==== DATA FOR ANALYSIS ====

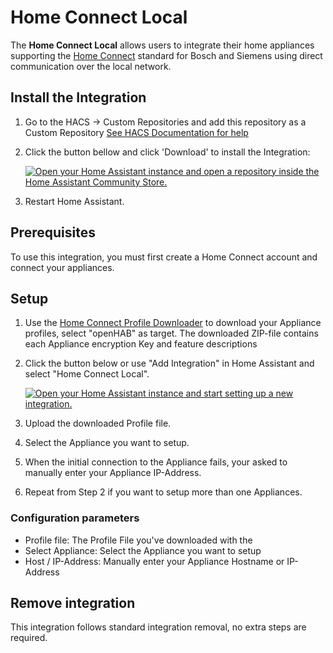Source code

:# Home Connect Local

The **Home Connect Local** allows users to integrate their home appliances supporting the  [Home Connect](https://www.home-connect.com/global) standard for Bosch and Siemens using direct communication over the local network.

## Install the Integration

1. Go to the HACS -> Custom Repositories and add this repository as a Custom Repository [See HACS Documentation for help](https://hacs.xyz/docs/faq/custom_repositories/)

2. Click the button bellow and click 'Download' to install the Integration:

    [![Open your Home Assistant instance and open a repository inside the Home Assistant Community Store.](https://my.home-assistant.io/badges/hacs_repository.svg)](https://my.home-assistant.io/redirect/hacs_repository/?repository=homeconnect_local_hass&owner=chris-mc1)

3. Restart Home Assistant.

## Prerequisites

To use this integration, you must first create a Home Connect account and connect your appliances.

## Setup

1. Use the [Home Connect Profile Downloader](https://github.com/bruestel/homeconnect-profile-downloader) to download your Appliance profiles, select "openHAB" as target. The downloaded ZIP-file contains each Appliance encryption Key and feature descriptions
2. Click the button below or use "Add Integration" in Home Assistant and select "Home Connect Local".

    [![Open your Home Assistant instance and start setting up a new integration.](https://my.home-assistant.io/badges/config_flow_start.svg)](https://my.home-assistant.io/redirect/config_flow_start/?domain=homeconnect_ws)

3. Upload the downloaded Profile file.
4. Select the Appliance you want to setup.
5. When the initial connection to the Appliance fails, your asked to manually enter your Appliance IP-Address.
6. Repeat from Step 2 if you want to setup more than one Appliances.

### Configuration parameters

- Profile file: The Profile File you've downloaded with the
- Select Appliance: Select the Appliance you want to setup
- Host / IP-Address: Manually enter your Appliance Hostname or IP-Address

## Remove integration

This integration follows standard integration removal, no extra steps are required.
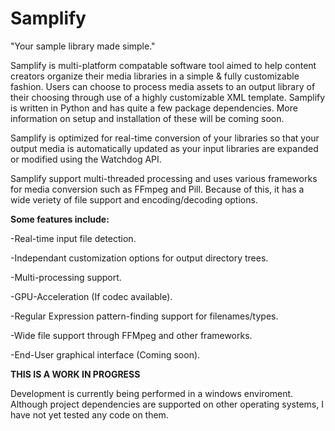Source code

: # Samplify
"Your sample library made simple."

Samplify is multi-platform compatable software tool aimed to help content creators organize their media libraries in a simple & fully customizable fashion. Users can choose to process media assets to an output library of their choosing through use of a highly customizable XML template. Samplify is written in Python and has quite a few package dependencies. More information on setup and installation of these will be coming soon.

Samplify is optimized for real-time conversion of your libraries so that your output media is automatically updated as your input libraries are expanded or modified using the Watchdog API.

Samplify support multi-threaded processing and uses various frameworks for media conversion such as FFmpeg and Pill. Because of this, it has a wide veriety of file support and encoding/decoding options.

**Some features include:**

-Real-time input file detection.

-Independant customization options for output directory trees.

-Multi-processing support.

-GPU-Acceleration (If codec available).

-Regular Expression pattern-finding support for filenames/types.

-Wide file support through FFMpeg and other frameworks.

-End-User graphical interface (Coming soon).

**THIS IS A WORK IN PROGRESS**

Development is currently being performed in a windows enviroment. Although project dependencies are supported on other operating systems, I have not yet tested any code on them.
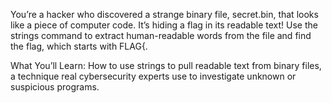 You’re a hacker who discovered a strange binary file, secret.bin, that looks like a piece of computer code. It’s hiding a flag in its readable text! Use the strings command to extract human-readable words from the file and find the flag, which starts with FLAG{.

What You’ll Learn: How to use strings to pull readable text from binary files, a technique real cybersecurity experts use to investigate unknown or suspicious programs.
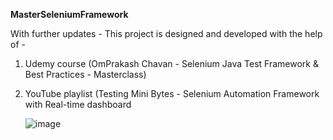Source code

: **MasterSeleniumFramework**

With further updates - This project is designed and developed with the help of -

1) Udemy course (OmPrakash Chavan - Selenium Java Test Framework & Best Practices - Masterclass) 
2) YouTube playlist (Testing Mini Bytes - Selenium Automation Framework with Real-time dashboard
   
   ![image](https://github.com/rashmiiyengar/MasterSeleniumFramework/assets/33377298/44a42f0d-f2f3-42fe-88e1-f2e95bbf7232)
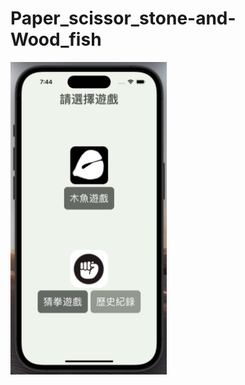 # Paper_scissor_stone-and-Wood_fish
<img src="https://github.com/JasmineLin1205/Paper_scissor_stone-and-Wood_fish/blob/af53e27ab1614efd8230a8d238e58d6fc3ed230f/picture/app%E5%B0%81%E9%9D%A2.png" alt="App_cover" width="250"/>


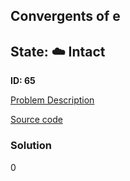 ## Convergents of e

## State: :cloud: **Intact**

**ID: 65**

[Problem Description](https://projecteuler.net/problem=65)

[Source code](main.cpp)

### Solution
0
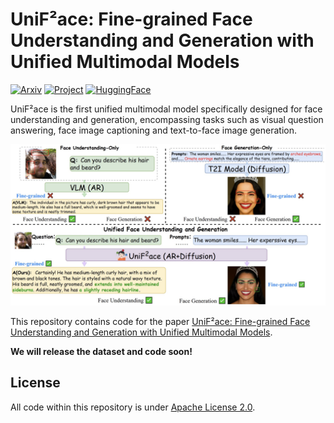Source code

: # UniF²ace: Fine-grained Face Understanding and Generation with Unified Multimodal Models

[![Arxiv](https://img.shields.io/badge/Arxiv-<2503.08120>-<COLOR>.svg)](https://arxiv.org/abs/2503.08120) [![Project](https://img.shields.io/badge/ProjectPage-UniF²ace-<COLOR>.svg)](https://showlab.github.io/Show-o/) [![HuggingFace](https://img.shields.io/badge/DailyPaper-HuggingFace-<COLOR>.svg)](https://huggingface.co/papers/2503.08120)

UniF²ace is the first unified multimodal model specifically designed for face understanding and generation, encompassing tasks such as visual question answering, face image captioning and text-to-face image generation. 

![overview](assets/overview.png)

This repository contains code for the paper [UniF²ace: Fine-grained Face Understanding and Generation with Unified Multimodal Models](https://arxiv.org/abs/2503.08120).

**We will release the dataset and code soon!**

## License

All code within this repository is under [Apache License 2.0](https://www.apache.org/licenses/LICENSE-2.0).
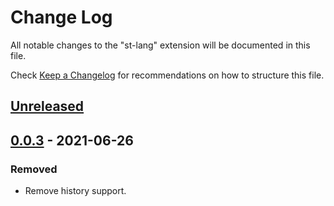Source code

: # Change Log

All notable changes to the "st-lang" extension will be documented in this file.

Check [Keep a Changelog](http://keepachangelog.com/) for recommendations on how to structure this file.

## [Unreleased]

## [0.0.3] - 2021-06-26
### Removed
- Remove history support.

[Unreleased]: https://github.com/ddu6/st-lang/compare/v0.0.3...HEAD
[0.0.3]: https://github.com/ddu6/st-lang/compare/v0.0.2...v0.0.3
[0.0.2]: https://github.com/ddu6/st-lang/releases/tag/v0.0.2
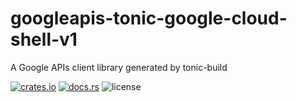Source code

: # googleapis-tonic-google-cloud-shell-v1

A Google APIs client library generated by tonic-build

[![crates.io](https://img.shields.io/crates/v/googleapis-tonic-google-cloud-shell-v1)](https://crates.io/crates/googleapis-tonic-google-cloud-shell-v1)
[![docs.rs](https://img.shields.io/docsrs/googleapis-tonic-google-cloud-shell-v1)](https://docs.rs/googleapis-tonic-google-cloud-shell-v1)
![license](https://img.shields.io/crates/l/googleapis-tonic-google-cloud-shell-v1)
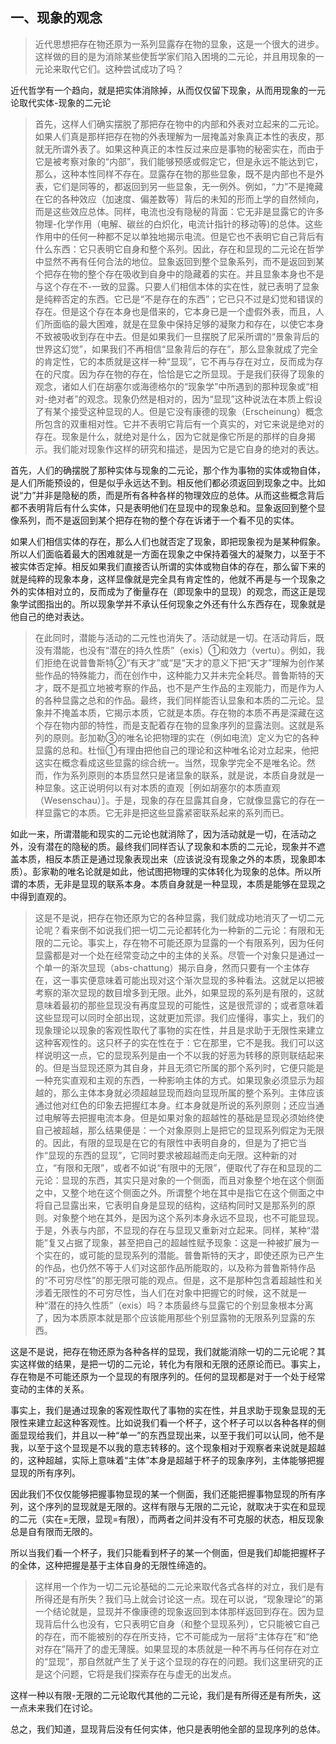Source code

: <h2>一、现象的观念</h2><blockquote data-pid="cydaN2j3">近代思想把存在物还原为一系列显露存在物的显象，这是一个很大的进步。这样做的目的是为消除某些使哲学家们陷入困境的二元论，并且用现象的一元论来取代它们。这种尝试成功了吗？</blockquote><p data-pid="uu9xYa-D">近代哲学有一个趋向，就是把实体消除掉，从而仅仅留下现象，从而用现象的一元论取代实体-现象的二元论</p><blockquote data-pid="uofgkAcH">首先，这样人们确实摆脱了那把存在物中的内部和外表对立起来的二元论。如果人们真是那样把存在物的外表理解为一层掩盖对象真正本性的表皮，那就无所谓外表了。如果这种真正的本性反过来应是事物的秘密实在，而由于它是被考察对象的“内部”，我们能够预感或假定它，但是永远不能达到它，那么，这种本性同样不存在。显露存在物的那些显象，既不是内部也不是外表，它们是同等的，都返回到另一些显象，无一例外。例如，“力”不是掩藏在它的各种效应（加速度、偏差数等）背后的未知的形而上学的自然倾向，而是这些效应总体。同样，电流也没有隐秘的背面：它无非是显露它的许多物理-化学作用（电解、碳丝的白炽化，电流计指针的移动等)的总体。这些作用中的任何一种都不足以单独地揭示电流。但是它也不表明它自己背后有什么东西：它只表明它自身和整个系列。因此，存在和显现的二元论在哲学中显然不再有任何合法的地位。显象返回到整个显象系列，而不是返回到某个把存在物的整个存在吸收到自身中的隐藏着的实在。并且显象本身也不是与这个存在不-一致的显露。只要人们相信本体的实在性，就已表明了显象是纯粹否定的东西。它已是“不是存在的东西”；它已只不过是幻觉和错误的存在。但是这个存在本身也是借来的，它本身已是一个虚假外表，而且，人们所面临的最大困难，就是在显象中保持足够的凝聚力和存在，以使它本身不致被吸收到存在中去。但是如果我们一旦摆脱了尼采所谓的“景象背后的世界这幻觉”，如果我们不再相信“显象背后的存在”，那么显象就成了完全的肯定性，它的本质就是这样一种“显现”，它不再与存在对立，反而成为存在的尺度。因为存在物的存在，恰恰是它之所显现。于是我们获得了现象的观念，诸如人们在胡塞尔或海德格尔的“现象学”中所遇到的那种现象或“相对-绝对者”的观念。现象仍然是相对的，因为“显现”这种说法在本质上假设了有某个接受这种显现的人。但是它没有康德的现象（Erscheinung）概念所包含的双重相对性。它并不表明它背后有一个真实的，对它来说是绝对的存在。现象是什么，就绝对是什么，因为它就是像它所是的那样的自身揭示。我们能对现象作这样的研究和描述，是因为它是它自身的绝对的表达。</blockquote><p data-pid="DJZ02UA7">首先，人们的确摆脱了那种实体与现象的二元论，那个作为事物的实体或物自体，是人们所能预设的，但是似乎永远达不到。相反他们都必须返回到现象之中。比如说“力”并非是隐秘的质，而是所有各种各样的物理效应的总体。从而这些概念背后都不表明背后有什么实体，只是表明他们在显现中的现象总和。显象返回到整个显像系列，而不是返回到某个把存在物的整个存在诉诸于一个看不见的实体。</p><p data-pid="GJC-R1wM">如果人们相信实体的存在，那么人们也就否定了现象，即把现象视为是某种假象。所以人们面临着最大的困难就是一方面在现象之中保持着强大的凝聚力，以至于不被实体否定掉。相反如果我们直接否认所谓的实体或物自体的存在，那么留下来的就是纯粹的现象本身，这样显像就是完全具有肯定性的，他就不再是与一个现象之外的实体相对立的，反而成为了衡量存在（即现象中的显现）的观念，而这正是现象学试图指出的。所以现象学并不承认任何现象之外还有什么东西存在，现象就是他自己的绝对表达。</p><blockquote data-pid="yxOzKS6y">在此同时，潜能与活动的二元性也消失了。活动就是一切。在活动背后，既没有潜能，也没有“潜在的持久性质”（exis）①和效力（vertu）。例如，我们拒绝在说普鲁斯特②“有天才”或“是”天才的意义下把“天才”理解为创作某些作品的特殊能力，而在创作中，这种能力又并未完全耗尽。普鲁斯特的天才，既不是孤立地被考察的作品，也不是产生作品的主观能力，而是作为人的各种显露之总和的作品。最终，我们同样能否认显象和本质的二元论。显象并不掩盖本质，它揭示本质，它就是本质。存在物的本质不再是深藏在这个存在物内部的特性，而是支配着存在物的显象序列的显露法则。这就是系列的原则。彭加勒③的唯名论把物理的实在（例如电流）定义为它的各种显露的总和。杜恒①有理由把他自己的理论和这种唯名论对立起来，他把这实在概念看成这些显露的综合统一。当然，现象学完全不是唯名论。然而，作为系列原则的本质显然只是诸显象的联系，就是说，本质自身就是一种显象。这正说明何以有对本质的直观［例如胡塞尔的本质直观（Wesenschau）］。于是，现象的存在显露其自身，它就像显露它的存在一样显露它的本质。它无非是把这些显露紧密联系起来的系列而已。</blockquote><p data-pid="CJFzldKr">如此一来，所谓潜能和现实的二元论也就消除了，因为活动就是一切，在活动之外，没有潜在的隐秘的质。最终我们同样否认了现象和本质的二元论，现象并不遮盖本质，相反本质正是通过现象表现出来（应该说没有现象之外的本质，现象即本质）。彭家勒的唯名论就是如此，他试图把物理的实体转化为现象的总体。所以所谓的本质，无非是显现的联系本身。本质自身就是一种显现，本质是能够在显现之中得到直观的。</p><blockquote data-pid="-V3tzYS1">这是不是说，把存在物还原为它的各种显露，我们就成功地消灭了一切二元论呢？看来倒不如说我们把一切二元论都转化为一种新的二元论：有限和无限的二元论。事实上，存在物不可能还原为显露的一个有限系列，因为任何显露都是对一个处在经常变动之中的主体的关系。尽管一个对象只是通过一个单一的渐次显现（abs-chattung）揭示自身，然而只要有一个主体存在，这一事实便意味着可能出现对这个渐次显现的多种看法。这就足以把被考察的渐次显现的数目增多到无限。此外，如果显现的系列是有限的，这就意味着最初的那些显现没有再度显现的可能性，这是很荒谬的；或者意味着这些显现可以同时全部出现，这就更加荒谬。我们应懂得，事实上，我们的现象理论以现象的客观性取代了事物的实在性，并且是求助于无限性来建立这种客观性的。这只杯子的实在性在于：它在那里，它不是我。我们可以这样说明这一点，它的显现系列是由一个不以我的好恶为转移的原则联结起来的。但是当显现还原为其自身，并且无须它所属的那个系列时，它便只能是一种充实直观和主观的东西，一种影响主体的方式。如果现象必须显示为超越的，那么主体本身就必须超越显现而趋向显现所属的整个系列。主体应该通过他对红色的印象去把握红本身。红本身就是所说的系列原则；还应当通过电解等去把握电流本身。但是如果对象的超越性的基础是显现必须始终使自己被超越，那么结果便是：一个对象原则上是把它的显现系列假定为无限的。因此，有限的显现是在它的有限性中表明自身的，但是为了把它当作“显现的东西的显现”，它同时要求被超越而走向无限。这种新的对立，“有限和无限”，或者不如说“有限中的无限”，便取代了存在和显现的二元论：显现的东西，其实只是对象的一个侧面，而且对象整个地在这个侧面之中，又整个地在这个侧面之外。所谓整个地在其中是指它在这个侧面之中将自己显露出来，它表明自身是显现的结构，这结构同时又是那系列的原则。对象整个地在其外，是因为这个系列本身永远不显现，也不可能显现。于是，外表与内部，不显现的存在与显现又重新对立起来。同样，某种“潜能”复又占据了现象，甚至把自己的超越性赋予现象：这是一种被扩展为一个实在的，或可能的显现系列的潜能。普鲁斯特的天才，即使还原为已产生的作品，也仍然不等于人们对这部作品所能取的，以及称为普鲁斯特作品的“不可穷尽性”的那无限可能的观点。但是，这不是那种包含着超越性和关涉着无限性的不可穷尽性，当人们在对象中把握它的时候，这不就是一种“潜在的持久性质”（exis）吗？本质最终与显露它的个别显象根本分离了，因为本质原本就是那个应该能用那些个别显露物的无限系列显露的东西。</blockquote><p data-pid="tVo1H60n">这是不是说，把存在物还原为各种各样的显现，我们就能消除一切的二元论呢？其实这样做的结果，是把一切的二元论，转化为有限和无限的还原论而已。事实上，存在物是不可能还原为一个显现的有限序列的。任何的显现都是对于一个处于经常变动的主体的关系。</p><p data-pid="NAfyahSV">事实上，我们是通过现象的客观性取代了事物的实在性，并且求助于现象显现的无限性来建立起这种客观性。比如说我们看一个杯子，这个杯子可以以各种各样的侧面显现给我们，并且以一种“单一”的东西显现出来，以至于我们可以认同，他不是我，以至于这个显现是不以我的意志转移的。这个现象相对于观察者来说就是超越的，这种超越，实际上意味着“主体”本身是超越于杯子的现象序列，主体能够把握显现的所有序列。</p><p data-pid="29VGP919">因此我们不仅仅能够把握事物显现的某一个侧面，我们还能把握事物显现的所有序列，这个序列的显现就是无限的。这样有限与无限的二元论，就取决于实在和显现的二元（实在=无限，显现=有限），而两者之间并没有不可克服的状态，相反现象总是自有限而无限的。</p><p data-pid="Cio36afj">所以当我们看一个杯子，我们只能看到杯子的某一个侧面，但是我们却能把握杯子的全体，这种把握是基于主体自身的无限性缔造的。</p><blockquote data-pid="wLXjZpi4">这样用一个作为一切二元论基础的二元论来取代各式各样的对立，我们是有所得还是有所失？我们马上就会讨论这一点。现在可以说，“现象理论”的第一个结论就是，显现并不像康德的现象返回到本体那样返回到存在。因为显现背后什么也没有，它只表明它自身（和整个显现系列），它只能被它自己的存在，而不能被别的存在所支持，它不可能成为一层将“主体存在”和“绝对存在”隔开了的虚无薄膜。如果显现的本质就是一种不再与任何存在对立的“显现”，那自然就产生了关于这个显现的存在的问题。我们这里研究的正是这个问题，它将是我们探索存在与虚无的出发点。</blockquote><p data-pid="VOxkPEO4">这样一种以有限-无限的二元论取代其他的二元论，我们是有所得还是有所失，这一点未来我们在讨论。</p><p data-pid="wete8DYr">总之，我们知道，显现背后没有任何实体，他只是表明他全部的显现序列的总体。</p>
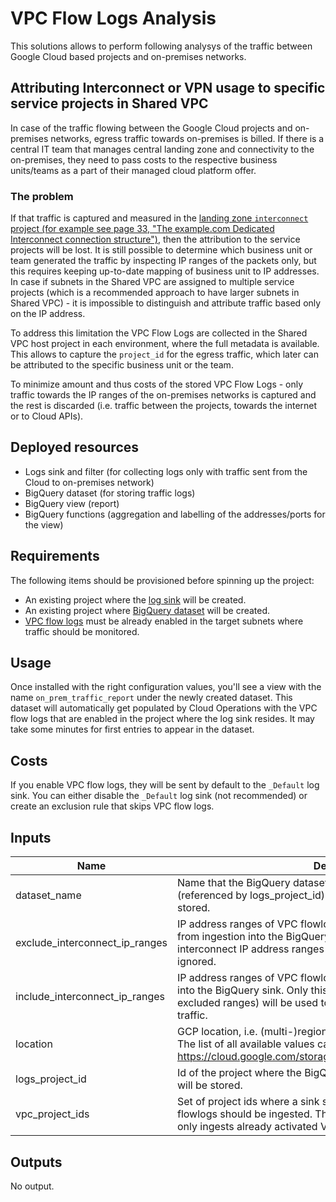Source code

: # VPC Flow Logs Analysis 

This solutions allows to perform following analysys of the traffic between Google Cloud based projects and on-premises networks.

## Attributing Interconnect or VPN usage to specific service projects in Shared VPC

In case of the traffic flowing between the Google Cloud projects and on-premises networks, egress traffic towards on-premises is billed. If there is a central IT team that manages central landing zone and connectivity to the on-premises, they need to pass costs to the respective business units/teams as a part of their managed cloud platform offer.


### The problem

If that traffic is captured and measured in the [landing zone `interconnect` project (for example see page 33, "The example.com Dedicated Interconnect connection structure")](https://services.google.com/fh/files/misc/google-cloud-security-foundations-guide.pdf), then the attribution to the service projects will be lost. It is still possible to determine which business unit or team generated the traffic by inspecting IP ranges of the packets only, but this requires keeping up-to-date mapping of business unit to IP addresses. In case if subnets in the Shared VPC are assigned to multiple service projects (which is a recommended approach to have larger subnets in Shared VPC) - it is impossible to distinguish and attribute traffic based only on the IP address.

To address this limitation the VPC Flow Logs are collected in the Shared VPC host project in each environment, where the full metadata is available. This allows to capture the `project_id` for the egress traffic, which later can be attributed to the specific business unit or the team. 

To minimize amount and thus costs of the stored VPC Flow Logs - only traffic towards the IP ranges of the on-premises networks is captured and the rest is discarded (i.e. traffic between the projects, towards the internet or to Cloud APIs).

## Deployed resources

* Logs sink and filter (for collecting logs only with traffic sent from the Cloud to on-premises network)
* BigQuery dataset (for storing traffic logs)
* BigQuery view (report)
* BigQuery functions (aggregation and labelling of the addresses/ports for the view)

## Requirements

The following items should be provisioned before spinning up the project:

* An existing project where the [log sink](https://github.com/terraform-google-modules/terraform-google-log-export) will be created.
* An existing project where [BigQuery dataset](https://github.com/terraform-google-modules/terraform-google-log-export/tree/master/modules/bigquery) will be created.
* [VPC flow logs](https://cloud.google.com/vpc/docs/using-flow-logs) must be already enabled in the target subnets where traffic should be monitored.

## Usage

Once installed with the right configuration values, you'll see a view with the name `on_prem_traffic_report` under the newly created dataset. This dataset will automatically get populated by Cloud Operations with the VPC flow logs that are enabled in the project where the log sink resides. It may take some minutes for first entries to appear in the dataset.

## Costs

If you enable VPC flow logs, they will be sent by default to the `_Default` log sink. You can either disable the `_Default` log sink (not recommended) or create an exclusion rule that skips VPC flow logs.

## Inputs

| Name | Description | Type | Default | Required |
|------|-------------|------|---------|:--------:|
| dataset\_name | Name that the BigQuery dataset is going to have in the logs project (referenced by logs\_project\_id) where VPC flowlogs are going to be stored. | `string` | `"vpc_flowlogs_dataset"` | no |
| exclude\_interconnect\_ip\_ranges | IP address ranges of VPC flowlog packets that should be ignored from ingestion into the BigQuery sink. These are useful if the included interconnect IP address ranges contain sub-ranges that should be ignored. | `list(string)` | `[]` | no |
| include\_interconnect\_ip\_ranges | IP address ranges of VPC flowlog packets that should be ingested into the BigQuery sink. Only this ranges (minus any overlapping excluded ranges) will be used to calculate the total Interconnect traffic. | `list(string)` | n/a | yes |
| location | GCP location, i.e. (multi-)region, where resources will be created. The list of all available values can be found under https://cloud.google.com/storage/docs/locations#available_locations. | `string` | `"EU"` | no |
| logs\_project\_id | Id of the project where the BigQuery dataset with the VPC flowlogs will be stored. | `string` | n/a | yes |
| vpc\_project\_ids | Set of project ids where a sink should be created and thus, VPC flowlogs should be ingested. This does not activate VPC flowlogs, it only ingests already activated VPC flowlogs. | `set(string)` | n/a | yes |

## Outputs

No output.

====

- **YOUR TASK**
Take the material above from its first line through the line that has "- Profile file: The" and copy it exactly, without any pictures.

- **RESPONSE BOX**
Source code

:# Home Connect Local

The **Home Connect Local** allows users to integrate their home appliances supporting the  [Home Connect](https://www.home-connect.com/global) standard for Bosch and Siemens using direct communication over the local network.

## Install the Integration

1. Go to the HACS -> Custom Repositories and add this repository as a Custom Repository [See HACS Documentation for help](https://hacs.xyz/docs/faq/custom_repositories/)

2. Click the button bellow and click 'Download' to install the Integration:

    [![Open your Home Assistant instance and open a repository inside the Home Assistant Community Store.](https://my.home-assistant.io/badges/hacs_repository.svg)](https://my.home-assistant.io/redirect/hacs_repository/?repository=homeconnect_local_hass&owner=chris-mc1)

3. Restart Home Assistant.

## Prerequisites

To use this integration, you must first create a Home Connect account and connect your appliances.

## Setup

1. Use the [Home Connect Profile Downloader](https://github.com/bruestel/homeconnect-profile-downloader) to download your Appliance profiles, select "openHAB" as target. The downloaded ZIP-file contains each Appliance encryption Key and feature descriptions
2. Click the button below or use "Add Integration" in Home Assistant and select "Home Connect Local".

    [![Open your Home Assistant instance and start setting up a new integration.](https://my.home-assistant.io/badges/config_flow_start.svg)](https://my.home-assistant.io/redirect/config_flow_start/?domain=homeconnect_ws)

3. Upload the downloaded Profile file.
4. Select the Appliance you want to setup.
5. When the initial connection to the Appliance fails, your asked to manually enter your Appliance IP-Address.
6. Repeat from Step 2 if you want to setup more than one Appliances.

### Configuration parameters

- Profile file: The Profile File you've downloaded with the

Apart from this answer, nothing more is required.